Building Efficient Image Similarity Search with VGG16 and FAIS

Aadya Singh 26 Jul, 2024
7 min read

Introduction

Imagine sifting through thousands of photos to find that one perfect shot—tedious, right? Now, picture a system that can do this in seconds, instantly presenting you with the most similar images based on your query. In this article, you’ll dive into the fascinating world of image similarity search, where we’ll transform photos into numerical vectors using the powerful VGG16 model. With these vectors indexed by FAISS, a tool designed to swiftly and accurately locate similar items, you’ll learn how to build a streamlined and efficient search system. By the end, you’ll not only grasp the magic behind vector embeddings and FAISS but also gain hands-on skills to implement your own high-speed image retrieval system.

Learning Objectives

  • Understand how vector embeddings convert complex data into numerical representations for analysis.
  • Learn the role of VGG16 in generating image embeddings and its application in image similarity search.
  • Gain insight into FAISS and its capabilities for indexing and fast retrieval of similar vectors.
  • Develop skills to implement an image similarity search system using VGG16 and FAISS.
  • Explore challenges and solutions related to high-dimensional data and efficient similarity searches.

This article was published as a part of the Data Science Blogathon.

Understanding Vector Embeddings

Vector embeddings are a way to represent data like images, text, or audio as numerical vectors.

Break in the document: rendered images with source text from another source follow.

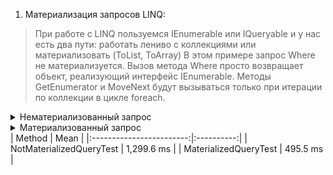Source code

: 1. Материализация запросов LINQ:
> При работе с LINQ пользуемся IEnumerable или IQueryable и у нас есть два пути: работать лениво с коллекциями или материализовать (ToList, ToArray)
> В этом примере запрос Where не материализуется. Вызов метода Where просто возвращает объект, реализующий интерфейс IEnumerable. Методы GetEnumerator и MoveNext будут вызываться только при итерации по коллекции в цикле foreach.
<details>
<summary>Нематериализованный запрос</summary>
<code>
public void NotMaterializedQueryTest()
{
  var elements = Enumerable.Range(0, 50000000);
  var filtered = 
    elements.Where(e => e % 100000 == 0);

  foreach (var e in filtered)
  { 
    …
  }

  foreach (var e in filtered)
  { 
    …
  }

  foreach (var e in filtered)
  {
    …
  }
}
</code>
</details>
<details>
  <summary>Материализованный запрос</summary>
<code>
public void MaterializedQueryTest()
{
  var elements = Enumerable.Range(0, 50000000);
  var filtered = 
    elements.Where(e => e % 100000 == 0).ToList();

  //остальной код такой же
}
</code>
</details>
|                   Method |       Mean |
|:------------------------:|:----------:|
| NotMaterializedQueryTest | 1,299.6 ms |
|    MaterializedQueryTest |   495.5 ms |

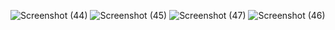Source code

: 
![Screenshot (44)](https://user-images.githubusercontent.com/115960004/198946108-2110e3e9-9ecb-4f37-8326-a7080a06d78d.png)
![Screenshot (45)](https://user-images.githubusercontent.com/115960004/198946205-ff392862-92ac-4db2-bd32-c28d1050706c.png)
![Screenshot (47)](https://user-images.githubusercontent.com/115960004/198946467-ff906729-4978-433c-9d42-5185074d126f.png)
![Screenshot (46)](https://user-images.githubusercontent.com/115960004/198946476-8d22eb21-cca4-4ac6-b1f6-5ad027d40ac4.png)
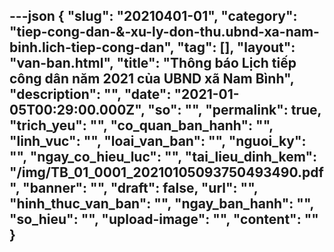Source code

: ---json
{
    "slug": "20210401-01",
    "category": "tiep-cong-dan-&-xu-ly-don-thu.ubnd-xa-nam-binh.lich-tiep-cong-dan",
    "tag": [],
    "layout": "van-ban.html",
    "title": "Thông báo Lịch tiếp công dân năm 2021 của UBND xã Nam Bình",
    "description": "",
    "date": "2021-01-05T00:29:00.000Z",
    "so": "",
    "permalink": true,
    "trich_yeu": "",
    "co_quan_ban_hanh": "",
    "linh_vuc": "",
    "loai_van_ban": "",
    "nguoi_ky": "",
    "ngay_co_hieu_luc": "",
    "tai_lieu_dinh_kem": "/img/TB_01_0001_20210105093750493490.pdf",
    "banner": "",
    "draft": false,
    "url": "",
    "hinh_thuc_van_ban": "",
    "ngay_ban_hanh": "",
    "so_hieu": "",
    "upload-image": "",
    "__content__": ""
}
---
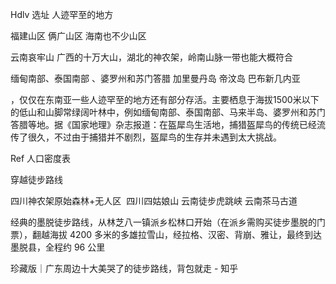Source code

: Hdlv 选址 人迹罕至的地方



福建山区 俩广山区  海南也不少山区

云南哀牢山
广西的十万大山，湖北的神农架，岭南山脉一带也能大概符合


缅甸南部、泰国南部
、婆罗州和苏门答腊
加里曼丹岛 帝汶岛 巴布新几内亚


，仅仅在东南亚一些人迹罕至的地方还有部分存活。主要栖息于海拔1500米以下的低山和山脚常绿阔叶林中，例如缅甸南部、泰国南部、马来半岛、婆罗州和苏门答腊等地。据《国家地理》杂志报道：在盔犀鸟生活地，捕猎盔犀鸟的传统已经流传了很久，不过由于捕猎并不剧烈，盔犀鸟的生存并未遇到太大挑战。

Ref  人口密度表




穿越徒步路线

四川神农架原始森林+无人区
 四川四姑娘山
云南徒步虎跳峡
云南茶马古道

经典的墨脱徒步路线，从林芝八一镇派乡松林口开始（在派乡需购买徒步墨脱的门票），翻越海拔 4200 多米的多雄拉雪山，经拉格、汉密、背崩、雅让，最终到达墨脱县，全程约 96 公里



珍藏版｜广东周边十大美哭了的徒步路线，背包就走 - 知乎

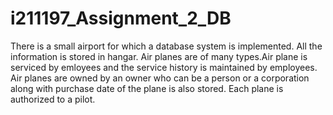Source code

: # i211197_Assignment_2_DB 
There is a small airport for which a database system is implemented. All the information is stored in hangar. Air planes are of many types.Air plane is serviced by emloyees and the service history is maintained by employees. Air planes are owned by an owner who can be a person or a corporation along with purchase date of the plane is also stored. Each plane is authorized to a pilot.
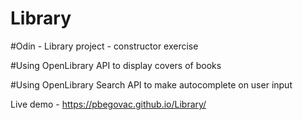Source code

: # Library

#Odin - Library project - constructor exercise

#Using OpenLibrary API to display covers of books 

#Using OpenLibrary Search API to make autocomplete on user input

Live demo - https://pbegovac.github.io/Library/
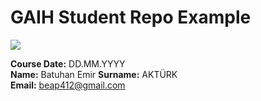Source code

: # GAIH Student Repo Example
![](img/newlogo.png)

**Course Date:** DD.MM.YYYY  
**Name:** Batuhan Emir 
**Surname:** AKTÜRK  
**Email:** beap412@gmail.com 
 

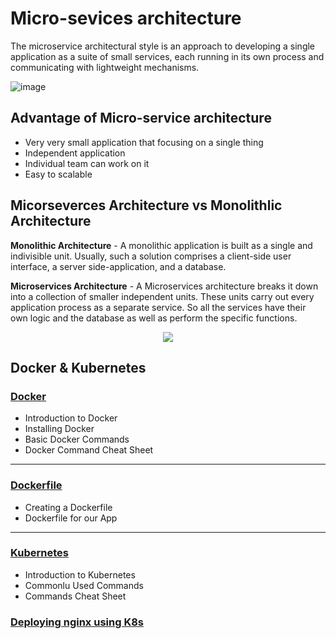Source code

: # Micro-sevices architecture

The microservice architectural style is an approach to developing a single application as a suite of small services, each running in its own process and communicating with lightweight mechanisms.


![image](https://user-images.githubusercontent.com/110366380/203054975-8ca73eee-b688-4d06-9d9a-6e7de35d212f.png)

## Advantage of Micro-service architecture
- Very very small application that focusing on a single thing
- Independent application
- Individual team can work on it
- Easy to scalable

## Micorseverces Architecture vs Monolithlic Architecture

**Monolithic Architecture** - A monolithic application is built as a single and indivisible unit. Usually, such a solution comprises a client-side user interface, a server side-application, and a database.

**Microservices Architecture** - A Microservices architecture breaks it down into a collection of smaller independent units. These units carry out every application process as a separate service. So all the services have their own logic and the database as well as perform the specific functions.

<p align="center">
  <img src="https://user-images.githubusercontent.com/110366380/203068685-324a1087-5ca7-4525-920d-743eb005e01d.png">
</p>


## Docker & Kubernetes

### [Docker](docker/README.md)
- Introduction to Docker
- Installing Docker
- Basic Docker Commands
- Docker Command Cheat Sheet
***
### [Dockerfile](docker/docker-file.md)
- Creating a Dockerfile
- Dockerfile for our App
***
### [Kubernetes](k8s/README.md)
- Introduction to Kubernetes
- Commonlu Used Commands
- Commands Cheat Sheet
### [Deploying nginx using K8s](k8s/nginx-deploy/README.MD)

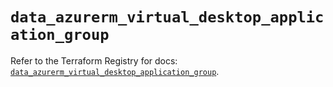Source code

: # `data_azurerm_virtual_desktop_application_group`

Refer to the Terraform Registry for docs: [`data_azurerm_virtual_desktop_application_group`](https://registry.terraform.io/providers/hashicorp/azurerm/4.48.0/docs/data-sources/virtual_desktop_application_group).
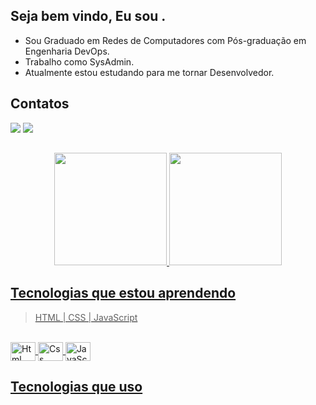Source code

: 


## Seja bem vindo, Eu sou .

- Sou Graduado em Redes de Computadores com Pós-graduação em Engenharia DevOps.
- Trabalho como SysAdmin.  
- Atualmente estou estudando para me tornar Desenvolvedor. 

## Contatos

<div> 
  <a href="https://www.linkedin.com/in/italo-rafael-t-287683156" target="_blank"><img src="https://img.shields.io/badge/-LinkedIn-%230077B5?style=for-the-badge&logo=linkedin&logoColor=white" target="_blank"></a> 
  <a href = "mailto:italorafaeltavares@gmail.com"><img src="https://img.shields.io/badge/-Gmail-%23333?style=for-the-badge&logo=gmail&logoColor=white" target="_blank"></a>  
</div>  

## 
<div align="center">
  <a href="https://github.com/italorafaeltavares">
  <img height="180em" src="https://github-readme-stats.vercel.app/api?username=JClaudioCJ&show_icons=true&theme=onedark&include_all_commits=true&count_private=true"/>
  <img height="180em" src="https://github-readme-stats.vercel.app/api/top-langs/?username=JClaudioCJ&layout=compact&langs_count=7&theme=onedark"/>
 </div>
  
## Tecnologias que estou aprendendo
 >  HTML | CSS | JavaScript
  
<div style="display: inline_block"><br>
  <img align="center" alt="Html" height="30" width="40" src="https://www.vectorlogo.zone/logos/w3_html5/w3_html5-icon.svg"/>
  <img align="center" alt="Css" height="30" width="40" src="https://www.vectorlogo.zone/logos/w3_css/w3_css-icon.svg"/>
  <img align="center" alt="JavaScript" height="30" width="40" src="https://www.vectorlogo.zone/logos/javascript/javascript-icon.svg"/>
 </div>
  

## Tecnologias que uso
 
    



  


    
    
  

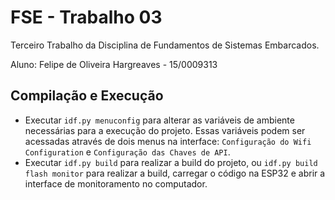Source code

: # FSE - Trabalho 03
Terceiro Trabalho da Disciplina de Fundamentos de Sistemas Embarcados.

Aluno: Felipe de Oliveira Hargreaves - 15/0009313

## Compilação e Execução
- Executar `idf.py menuconfig` para alterar as variáveis de ambiente necessárias para a execução do projeto. Essas variáveis podem ser acessadas através de dois menus na interface: `Configuração do Wifi Configuration` e `Configuração das Chaves de API`.
- Executar `idf.py build` para realizar a build do projeto, ou `idf.py build flash monitor` para realizar a build, carregar o código na ESP32 e abrir a interface de monitoramento no computador.
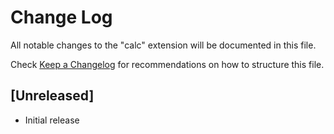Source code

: # Change Log

All notable changes to the "calc" extension will be documented in this file.

Check [Keep a Changelog](http://keepachangelog.com/) for recommendations on how to structure this file.

## [Unreleased]

- Initial release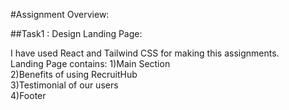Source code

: #Assignment Overview:

##Task1 : Design Landing Page:  <br/>

I have used React and Tailwind CSS for making this assignments. <br/>
Landing Page contains:
1)Main Section      <br/>
2)Benefits of using RecruitHub <br/>
3)Testimonial of our users  <br/>
4)Footer  <br/>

In this representation similar items are positioned near each other in a high-dimensional space, which helps computers quickly find and compare related information.

Different Data Items as Vector Embeddings

Advantages of Vector Embeddings

Let us now explore advantages of vector embeddings in detail.

  • Vector embeddings are time efficient as distance between vectors can be computed rapidly.
  • Embeddings handle large dataset efficiently making them scalable and suitable for big data applications.
  • High-dimensional data, such as images, can represent lower-dimensional spaces without losing significant information. This representation simplifies storage and enhances space efficiency. It captures the semantic meaning between data items, leading to more accurate results in tasks requiring contextual understanding, such as NLP and image recognition.
  • Vector embeddings are versatile as they can be applied to different data types
  • Pre-trained embeddings and vector databases are available which reduce the need for extensive training of data thus we save on computational resources.
  • Traditionally feature engineering techniques require manual creation and selection of features, embeddings automate feature engineering process by learning features from data.
  • Embeddings are more adaptable to new inputs better as compared to rule-based models.
  • Graph based approaches also capture complex relations but require more complex data structures and algorithms, embeddings are computationally less extensive.

What is VGG16?

We will be using VGG16 to calculate our image embeddings .VGG16 is a Convolutional Neural Network it is an object detection and classification algorithm. The 16 stands for the 16 layers with learnable weights in the network. 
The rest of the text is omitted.